EXERCISE DATA
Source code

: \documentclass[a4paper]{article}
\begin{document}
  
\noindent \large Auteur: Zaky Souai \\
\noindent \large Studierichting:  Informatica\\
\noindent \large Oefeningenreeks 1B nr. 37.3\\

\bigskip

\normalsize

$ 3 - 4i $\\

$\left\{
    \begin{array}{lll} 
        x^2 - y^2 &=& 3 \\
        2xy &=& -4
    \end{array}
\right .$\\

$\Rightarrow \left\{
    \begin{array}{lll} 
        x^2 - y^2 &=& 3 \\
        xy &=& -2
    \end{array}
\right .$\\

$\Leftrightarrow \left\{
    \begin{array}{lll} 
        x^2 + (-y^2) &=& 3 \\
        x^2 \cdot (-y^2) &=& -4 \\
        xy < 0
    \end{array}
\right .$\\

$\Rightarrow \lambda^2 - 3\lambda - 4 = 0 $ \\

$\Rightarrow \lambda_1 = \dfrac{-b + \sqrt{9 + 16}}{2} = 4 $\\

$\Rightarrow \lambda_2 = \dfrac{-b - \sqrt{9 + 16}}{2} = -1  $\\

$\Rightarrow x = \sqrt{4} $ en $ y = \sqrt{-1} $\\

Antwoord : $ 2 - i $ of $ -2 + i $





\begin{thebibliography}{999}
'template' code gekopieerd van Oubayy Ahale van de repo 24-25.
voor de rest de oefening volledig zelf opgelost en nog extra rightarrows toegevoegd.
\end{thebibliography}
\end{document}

==

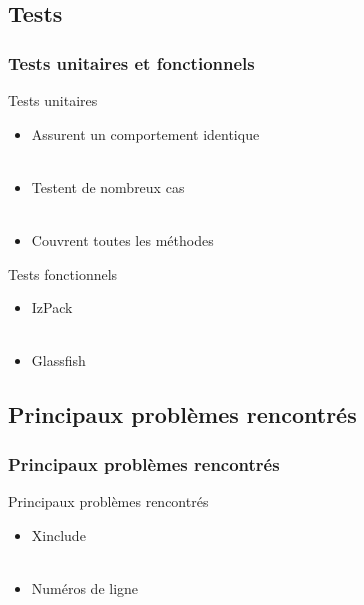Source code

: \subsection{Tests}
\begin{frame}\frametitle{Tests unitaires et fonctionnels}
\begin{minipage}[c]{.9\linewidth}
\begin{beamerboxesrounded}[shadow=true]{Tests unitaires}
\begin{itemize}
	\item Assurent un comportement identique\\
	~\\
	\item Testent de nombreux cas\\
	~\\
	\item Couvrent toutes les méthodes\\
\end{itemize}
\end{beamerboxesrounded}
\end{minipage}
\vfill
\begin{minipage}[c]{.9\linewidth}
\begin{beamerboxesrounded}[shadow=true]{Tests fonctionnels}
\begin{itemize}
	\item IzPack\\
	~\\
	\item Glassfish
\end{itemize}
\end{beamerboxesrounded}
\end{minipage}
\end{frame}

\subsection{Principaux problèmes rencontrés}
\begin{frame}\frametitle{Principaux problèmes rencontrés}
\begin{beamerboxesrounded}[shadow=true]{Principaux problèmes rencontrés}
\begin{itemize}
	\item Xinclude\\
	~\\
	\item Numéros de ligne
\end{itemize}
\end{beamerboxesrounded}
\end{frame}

---

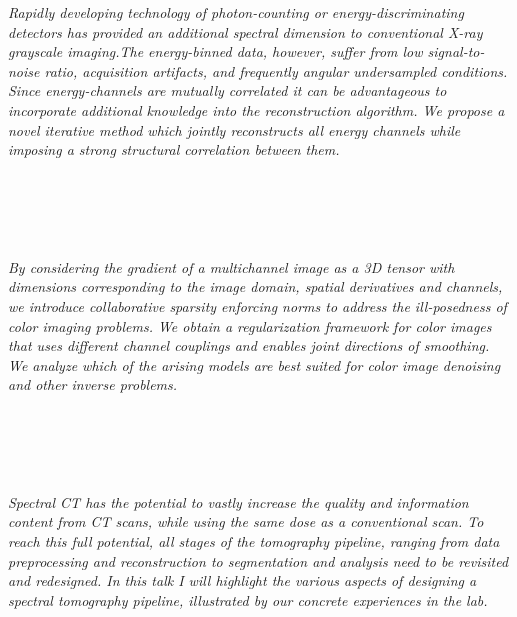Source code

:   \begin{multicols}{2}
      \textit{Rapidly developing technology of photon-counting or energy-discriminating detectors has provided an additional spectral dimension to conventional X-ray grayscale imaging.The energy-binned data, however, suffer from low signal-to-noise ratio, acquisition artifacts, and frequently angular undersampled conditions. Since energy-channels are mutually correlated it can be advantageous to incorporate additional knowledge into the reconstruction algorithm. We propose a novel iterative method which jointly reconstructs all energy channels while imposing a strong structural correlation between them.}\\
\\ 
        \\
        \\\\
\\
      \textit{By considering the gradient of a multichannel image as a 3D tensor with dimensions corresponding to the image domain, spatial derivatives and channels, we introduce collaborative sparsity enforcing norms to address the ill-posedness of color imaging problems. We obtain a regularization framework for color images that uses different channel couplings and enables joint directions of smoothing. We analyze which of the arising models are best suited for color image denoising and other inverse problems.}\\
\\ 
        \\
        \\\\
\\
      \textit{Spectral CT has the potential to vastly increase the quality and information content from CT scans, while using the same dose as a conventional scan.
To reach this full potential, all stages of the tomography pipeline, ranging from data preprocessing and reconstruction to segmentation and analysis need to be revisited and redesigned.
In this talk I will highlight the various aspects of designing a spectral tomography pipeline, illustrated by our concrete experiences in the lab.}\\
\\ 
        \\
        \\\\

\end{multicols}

EXERCISE REQUIREMENTS
Find the lines above that include the string "true" and copy them.

TASK SOLUTION
\begin{beamerboxesrounded}[shadow=true]{Tests unitaires}
\begin{beamerboxesrounded}[shadow=true]{Tests fonctionnels}
\begin{beamerboxesrounded}[shadow=true]{Principaux problèmes rencontrés}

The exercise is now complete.